A kiss-adorned Biebs graced the February issue of glossy rag Vanity Fair and the headline boasted, "Is this the adorable, inescapable face of 2011?" Well, as adorable and inescapable as the Biebster may be, the public's wallets did not agree.

With only 246,000 copies of his glossy puss sold, J.B.'s Vanity Fair cover is about to be crowned the worst-selling issue the swanky mag has had in the past 12 years. Ouch! The previous holder of this not-so-prestigious title was Will Smith way back in 1999.

Guess Justin is exactly " like a little Will Smith." In all the wrong ways, that is.

But is this Vanity Fair snafu all just a poor editorial decision?

Let's be honest, V.F.'s target audience isn't exactly 12-year-old tweeny boppers who spend all day tweeting the boy of their dreams (while also sending a few nasty @replies to GF Selena Gomez). So this had to just be a fluke, right? There's no way Mr. Never Say Never is an editorial dud?

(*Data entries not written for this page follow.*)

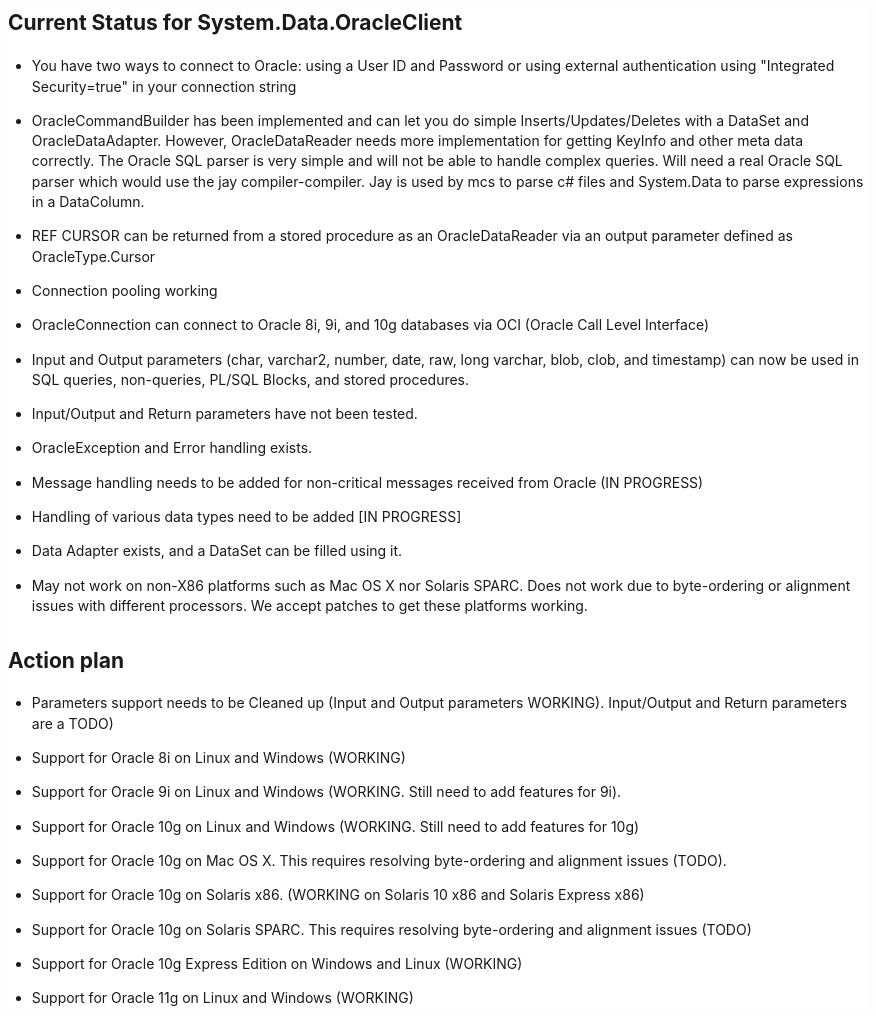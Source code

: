 Current Status for System.Data.OracleClient
-------------------------------------------

-   You have two ways to connect to Oracle: using a User ID and Password or using external authentication using "Integrated Security=true" in your connection string

-   OracleCommandBuilder has been implemented and can let you do simple Inserts/Updates/Deletes with a DataSet and OracleDataAdapter. However, OracleDataReader needs more implementation for getting KeyInfo and other meta data correctly. The Oracle SQL parser is very simple and will not be able to handle complex queries. Will need a real Oracle SQL parser which would use the jay compiler-compiler. Jay is used by mcs to parse c# files and System.Data to parse expressions in a DataColumn.

-   REF CURSOR can be returned from a stored procedure as an OracleDataReader via an output parameter defined as OracleType.Cursor

-   Connection pooling working

-   OracleConnection can connect to Oracle 8i, 9i, and 10g databases via OCI (Oracle Call Level Interface)

-   Input and Output parameters (char, varchar2, number, date, raw, long varchar, blob, clob, and timestamp) can now be used in SQL queries, non-queries, PL/SQL Blocks, and stored procedures.

-   Input/Output and Return parameters have not been tested.

-   OracleException and Error handling exists.

-   Message handling needs to be added for non-critical messages received from Oracle (IN PROGRESS)

-   Handling of various data types need to be added [IN PROGRESS]

-   Data Adapter exists, and a DataSet can be filled using it.

-   May not work on non-X86 platforms such as Mac OS X nor Solaris SPARC. Does not work due to byte-ordering or alignment issues with different processors. We accept patches to get these platforms working.

Action plan
-----------

-   Parameters support needs to be Cleaned up (Input and Output parameters WORKING). Input/Output and Return parameters are a TODO)

-   Support for Oracle 8i on Linux and Windows (WORKING)

-   Support for Oracle 9i on Linux and Windows (WORKING. Still need to add features for 9i).

-   Support for Oracle 10g on Linux and Windows (WORKING. Still need to add features for 10g)

-   Support for Oracle 10g on Mac OS X. This requires resolving byte-ordering and alignment issues (TODO).

-   Support for Oracle 10g on Solaris x86. (WORKING on Solaris 10 x86 and Solaris Express x86)

-   Support for Oracle 10g on Solaris SPARC. This requires resolving byte-ordering and alignment issues (TODO)

-   Support for Oracle 10g Express Edition on Windows and Linux (WORKING)

-   Support for Oracle 11g on Linux and Windows (WORKING)
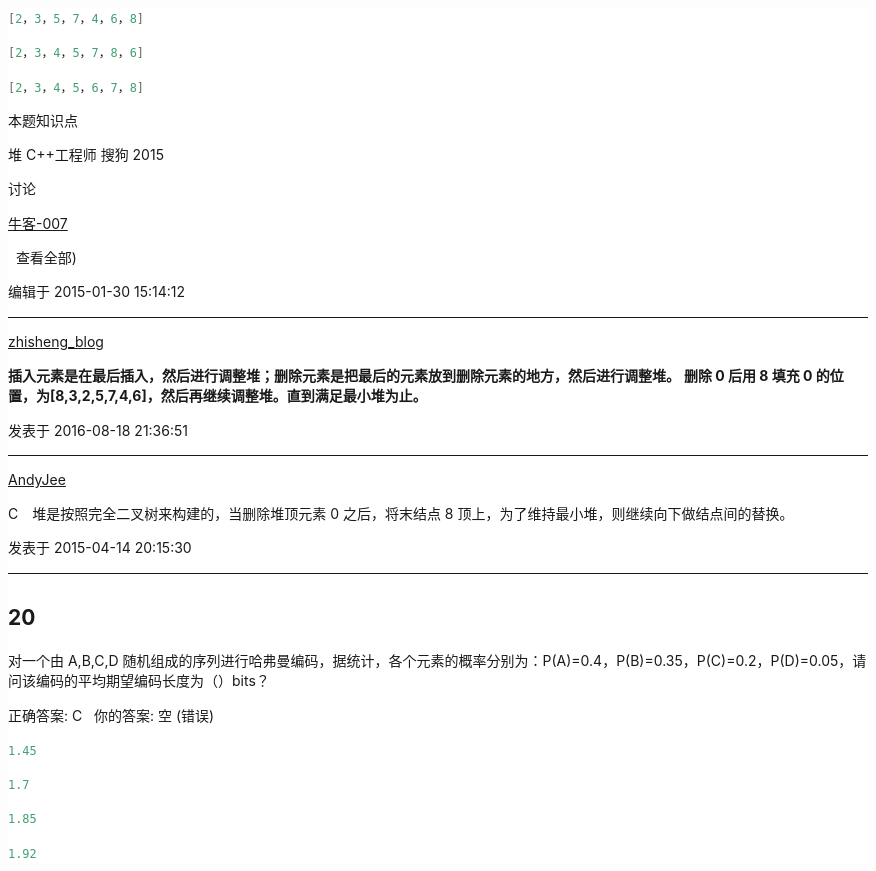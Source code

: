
 ```cpp
[2，3，5，7，4，6，8]
```

```cpp
[2，3，4，5，7，8，6]
```

```cpp
[2，3，4，5，6，7，8]
```

本题知识点

堆 C++工程师 搜狗 2015

讨论

[牛客-007](https://www.nowcoder.com/profile/394118)

  查看全部)

编辑于 2015-01-30 15:14:12

* * *

[zhisheng_blog](https://www.nowcoder.com/profile/616717)

**插入元素是在最后插入，然后进行调整堆；删除元素是把最后的元素放到删除元素的地方，然后进行调整堆。** **删除 0 后用 8 填充 0 的位置，为[8,3,2,5,7,4,6]，然后再继续调整堆。直到满足最小堆为止。**

发表于 2016-08-18 21:36:51

* * *

[AndyJee](https://www.nowcoder.com/profile/350358)

C　堆是按照完全二叉树来构建的，当删除堆顶元素 0 之后，将末结点 8 顶上，为了维持最小堆，则继续向下做结点间的替换。

发表于 2015-04-14 20:15:30

* * *

## 20

对一个由 A,B,C,D 随机组成的序列进行哈弗曼编码，据统计，各个元素的概率分别为：P(A)=0.4，P(B)=0.35，P(C)=0.2，P(D)=0.05，请问该编码的平均期望编码长度为（）bits？

正确答案: C   你的答案: 空 (错误)

```cpp
1.45
```

```cpp
1.7
```

```cpp
1.85
```

```cpp
1.92
```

We'd love to say, "Don't stop Beliebing," but the bad new keeps rolling in.

Bieber was featured on the cover of recent issues of Teen Vogue and People, too, both of which have demos that are arguably more in his wheelhouse. And both mags delivered numbers that were sub-par compared to average sales.

So, why does the Biebster's boyish appeal not translate to paper?

Now, when we questioned Mr. Bieber's crew about his lack of newsstand success and what this could possibly mean, we were only met with stony silence.

Or is the answer just too obvious--that Vanity Fair writes articles longer than 140 characters?